- **Assignment**: Would you set down every entry again, exactly as written?

Source material below:

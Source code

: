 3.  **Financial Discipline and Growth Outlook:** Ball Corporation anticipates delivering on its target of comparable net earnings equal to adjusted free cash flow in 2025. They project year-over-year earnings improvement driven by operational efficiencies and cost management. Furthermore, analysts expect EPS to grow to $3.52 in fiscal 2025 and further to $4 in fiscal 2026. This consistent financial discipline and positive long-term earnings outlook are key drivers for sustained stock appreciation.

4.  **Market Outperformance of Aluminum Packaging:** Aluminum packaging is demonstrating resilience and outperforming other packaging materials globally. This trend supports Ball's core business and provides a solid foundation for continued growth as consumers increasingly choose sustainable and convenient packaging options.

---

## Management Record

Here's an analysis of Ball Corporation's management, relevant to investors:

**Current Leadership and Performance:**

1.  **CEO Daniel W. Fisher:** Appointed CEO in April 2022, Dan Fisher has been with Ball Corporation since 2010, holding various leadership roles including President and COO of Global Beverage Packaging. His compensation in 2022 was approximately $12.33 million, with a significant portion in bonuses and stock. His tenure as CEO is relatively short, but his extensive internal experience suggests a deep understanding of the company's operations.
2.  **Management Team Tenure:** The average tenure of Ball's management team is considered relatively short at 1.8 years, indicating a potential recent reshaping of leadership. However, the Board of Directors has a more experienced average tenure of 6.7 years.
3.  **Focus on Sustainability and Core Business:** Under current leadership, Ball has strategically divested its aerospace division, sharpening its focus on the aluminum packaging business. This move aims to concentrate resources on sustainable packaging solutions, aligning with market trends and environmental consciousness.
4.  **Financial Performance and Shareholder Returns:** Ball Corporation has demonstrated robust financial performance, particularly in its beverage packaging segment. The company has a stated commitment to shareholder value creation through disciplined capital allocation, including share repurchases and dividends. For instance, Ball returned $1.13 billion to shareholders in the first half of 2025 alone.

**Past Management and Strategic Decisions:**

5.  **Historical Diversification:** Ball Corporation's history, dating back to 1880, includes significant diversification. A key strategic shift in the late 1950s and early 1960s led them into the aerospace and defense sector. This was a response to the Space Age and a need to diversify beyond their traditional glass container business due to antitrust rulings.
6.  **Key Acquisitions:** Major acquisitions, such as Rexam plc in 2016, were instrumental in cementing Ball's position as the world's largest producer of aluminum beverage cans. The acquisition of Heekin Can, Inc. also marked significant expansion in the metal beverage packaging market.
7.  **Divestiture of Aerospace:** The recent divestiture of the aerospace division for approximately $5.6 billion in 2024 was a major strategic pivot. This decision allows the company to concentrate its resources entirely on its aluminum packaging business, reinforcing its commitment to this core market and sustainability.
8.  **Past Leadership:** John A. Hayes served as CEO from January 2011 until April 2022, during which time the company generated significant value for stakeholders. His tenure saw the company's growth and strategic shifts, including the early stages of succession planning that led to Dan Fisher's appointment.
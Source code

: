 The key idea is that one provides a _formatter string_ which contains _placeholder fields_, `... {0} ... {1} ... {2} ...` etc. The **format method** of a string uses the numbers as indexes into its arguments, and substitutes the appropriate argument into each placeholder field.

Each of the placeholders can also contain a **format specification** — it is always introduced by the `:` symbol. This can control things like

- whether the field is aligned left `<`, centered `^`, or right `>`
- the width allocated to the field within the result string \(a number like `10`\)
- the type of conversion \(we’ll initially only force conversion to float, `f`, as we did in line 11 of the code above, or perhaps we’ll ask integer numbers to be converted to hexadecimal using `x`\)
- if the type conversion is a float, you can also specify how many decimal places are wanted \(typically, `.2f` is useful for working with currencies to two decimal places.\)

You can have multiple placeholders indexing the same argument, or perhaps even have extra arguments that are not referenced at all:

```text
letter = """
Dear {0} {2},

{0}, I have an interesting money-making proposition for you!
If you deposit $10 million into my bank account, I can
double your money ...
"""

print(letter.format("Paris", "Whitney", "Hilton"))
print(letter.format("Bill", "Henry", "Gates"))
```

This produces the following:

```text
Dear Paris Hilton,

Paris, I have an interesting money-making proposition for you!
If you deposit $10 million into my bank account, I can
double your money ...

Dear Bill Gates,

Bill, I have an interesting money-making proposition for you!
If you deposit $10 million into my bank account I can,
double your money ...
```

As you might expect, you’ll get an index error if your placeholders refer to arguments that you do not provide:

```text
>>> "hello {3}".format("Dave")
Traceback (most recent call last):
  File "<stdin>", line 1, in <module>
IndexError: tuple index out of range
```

End of Source material.

- **Exercise answer**:
Source code

: 3.  **Financial Discipline and Growth Outlook:** Ball Corporation anticipates delivering on its target of comparable net earnings equal to adjusted free cash flow in 2025. They project year-over-year earnings improvement driven by operational efficiencies and cost management. Furthermore, analysts expect EPS to grow to $3.52 in fiscal 2025 and further to $4 in fiscal 2026. This consistent financial discipline and positive long-term earnings outlook are key drivers for sustained stock appreciation.

4.  **Market Outperformance of Aluminum Packaging:** Aluminum packaging is demonstrating resilience and outperforming other packaging materials globally. This trend supports Ball's core business and provides a solid foundation for continued growth as consumers increasingly choose sustainable and convenient packaging options.

---

## Management Record

Here's an analysis of Ball Corporation's management, relevant to investors:

**Current Leadership and Performance:**

1.  **CEO Daniel W. Fisher:** Appointed CEO in April 2022, Dan Fisher has been with Ball Corporation since 2010, holding various leadership roles including President and COO of Global Beverage Packaging. His compensation in 2022 was approximately $12.33 million, with a significant portion in bonuses and stock. His tenure as CEO is relatively short, but his extensive internal experience suggests a deep understanding of the company's operations.
2.  **Management Team Tenure:** The average tenure of Ball's management team is considered relatively short at 1.8 years, indicating a potential recent reshaping of leadership. However, the Board of Directors has a more experienced average tenure of 6.7 years.
3.  **Focus on Sustainability and Core Business:** Under current leadership, Ball has strategically divested its aerospace division, sharpening its focus on the aluminum packaging business. This move aims to concentrate resources on sustainable packaging solutions, aligning with market trends and environmental consciousness.
4.  **Financial Performance and Shareholder Returns:** Ball Corporation has demonstrated robust financial performance, particularly in its beverage packaging segment. The company has a stated commitment to shareholder value creation through disciplined capital allocation, including share repurchases and dividends. For instance, Ball returned $1.13 billion to shareholders in the first half of 2025 alone.

**Past Management and Strategic Decisions:**

5.  **Historical Diversification:** Ball Corporation's history, dating back to 1880, includes significant diversification. A key strategic shift in the late 1950s and early 1960s led them into the aerospace and defense sector. This was a response to the Space Age and a need to diversify beyond their traditional glass container business due to antitrust rulings.
6.  **Key Acquisitions:** Major acquisitions, such as Rexam plc in 2016, were instrumental in cementing Ball's position as the world's largest producer of aluminum beverage cans. The acquisition of Heekin Can, Inc. also marked significant expansion in the metal beverage packaging market.
7.  **Divestiture of Aerospace:** The recent divestiture of the aerospace division for approximately $5.6 billion in 2024 was a major strategic pivot. This decision allows the company to concentrate its resources entirely on its aluminum packaging business, reinforcing its commitment to this core market and sustainability.
8.  **Past Leadership:** John A. Hayes served as CEO from January 2011 until April 2022, during which time the company generated significant value for stakeholders. His tenure saw the company's growth and strategic shifts, including the early stages of succession planning that led to Dan Fisher's appointment.
Source code

: The key idea is that one provides a _formatter string_ which contains _placeholder fields_, `... {0} ... {1} ... {2} ...` etc. The **format method** of a string uses the numbers as indexes into its arguments, and substitutes the appropriate argument into each placeholder field.

Each of the placeholders can also contain a **format specification** — it is always introduced by the `:` symbol. This can control things like

- whether the field is aligned left `<`, centered `^`, or right `>`
- the width allocated to the field within the result string \(a number like `10`\)
- the type of conversion \(we’ll initially only force conversion to float, `f`, as we did in line 11 of the code above, or perhaps we’ll ask integer numbers to be converted to hexadecimal using `x`\)
- if the type conversion is a float, you can also specify how many decimal places are wanted \(typically, `.2f` is useful for working with currencies to two decimal places.\)

You can have multiple placeholders indexing the same argument, or perhaps even have extra arguments that are not referenced at all:

```text
letter = """
Dear {0} {2},

{0}, I have an interesting money-making proposition for you!
If you deposit $10 million into my bank account, I can
double your money ...
"""

print(letter.format("Paris", "Whitney", "Hilton"))
print(letter.format("Bill", "Henry", "Gates"))
```

This produces the following:

```text
Dear Paris Hilton,

Paris, I have an interesting money-making proposition for you!
If you deposit $10 million into my bank account, I can
double your money ...

Dear Bill Gates,

Bill, I have an interesting money-making proposition for you!
If you deposit $10 million into my bank account I can,
double your money ...
```

As you might expect, you’ll get an index error if your placeholders refer to arguments that you do not provide:

```text
>>> "hello {3}".format("Dave")
Traceback (most recent call last):
  File "<stdin>", line 1, in <module>
IndexError: tuple index out of range
```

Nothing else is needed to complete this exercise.